In addition to announcing the open beta availability of the API, Google this week also released pricing information for those planning on using it in this phase. The pricing is based on the specific tasks that developers or Google’s cloud platform customers want the API to do.
For instance, customers who want to apply the API’s optical character recognition or facial recognition capabilities to images will pay nothing for the first 1,000 images and then $2.50 per 1,000 images for up to 1 million images. Customers who use the API to execute full content analysis on the image similarly will pay nothing for the first 1,000 images and then $5 for processing per 1,000 images up to 1 million images.
During the beta phase, Google will cap the number of photos that users can submit to the API to 20 million per month.
Cloud Vision API incorporates technologies from Google’s workaround machine learning, especially TensorFlow, a numerical computing library that Google recently released to the open-source community. TensorFlow powers several of Google’s services, including Smart Reply in Inbox, Google Translate and image search in Google Photos.

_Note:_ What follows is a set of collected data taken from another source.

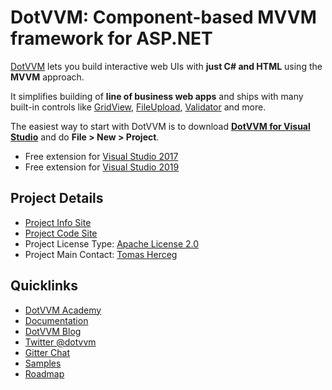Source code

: # DotVVM: Component-based MVVM framework for ASP.NET

[DotVVM](https://www.dotvvm.com) lets you build interactive web UIs with **just C# and HTML** using the **MVVM** approach. 

It simplifies building of **line of business web apps** and ships with many built-in controls like [GridView](https://www.dotvvm.com/docs/controls/builtin/GridView/latest), [FileUpload](https://www.dotvvm.com/docs/controls/builtin/FileUpload/latest), [Validator](https://www.dotvvm.com/docs/controls/builtin/Validator/latest) and more. 

The easiest way to start with DotVVM is to download **[DotVVM for Visual Studio](https://www.dotvvm.com/products/dotvvm-for-visual-studio-extension)** and do **File > New > Project**.

* Free extension for [Visual Studio 2017](https://marketplace.visualstudio.com/items?itemName=TomasHerceg.DotVVMforVisualStudio-17892)
* Free extension for [Visual Studio 2019](https://marketplace.visualstudio.com/items?itemName=TomasHerceg.DotVVM-VSExtension2019)

## Project Details

* [Project Info Site](https://www.dotvvm.com)
* [Project Code Site](https://github.com/riganti/dotvvm)
* Project License Type: [Apache License 2.0](https://github.com/riganti/dotvvm/blob/master/LICENSE)
* Project Main Contact: [Tomas Herceg](https://github.com/tomasherceg)

## Quicklinks

* [DotVVM Academy](https://academy.dotvvm.com)
* [Documentation](https://www.dotvvm.com/docs)
* [DotVVM Blog](https://www.dotvvm.com/blog)
* [Twitter @dotvvm](https://twitter.com/dotvvm)
* [Gitter Chat](https://gitter.im/riganti/dotvvm)
* [Samples](https://github.com/search?q=topic%3Adotvvm-sample+org%3Ariganti&type=Repositories)
* [Roadmap](https://github.com/riganti/dotvvm/blob/master/roadmap.md)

Google has said that it expects Cloud Vision API to enable innovative new applications that take advantage of advanced image recognition capabilities. According to Ramanathan, thousands of companies have been attempting to do just that since Google announced a limited preview of the API in December.
As one example, he pointed to Photofy, a photo editing Website that moderates some 150,000 user-submitted photos a day. The site is using the API to flag violent and other inappropriate content in the photos. Yik Yak is another site that is using the software for extracting text in multiple languages from image content, Ramanathan said.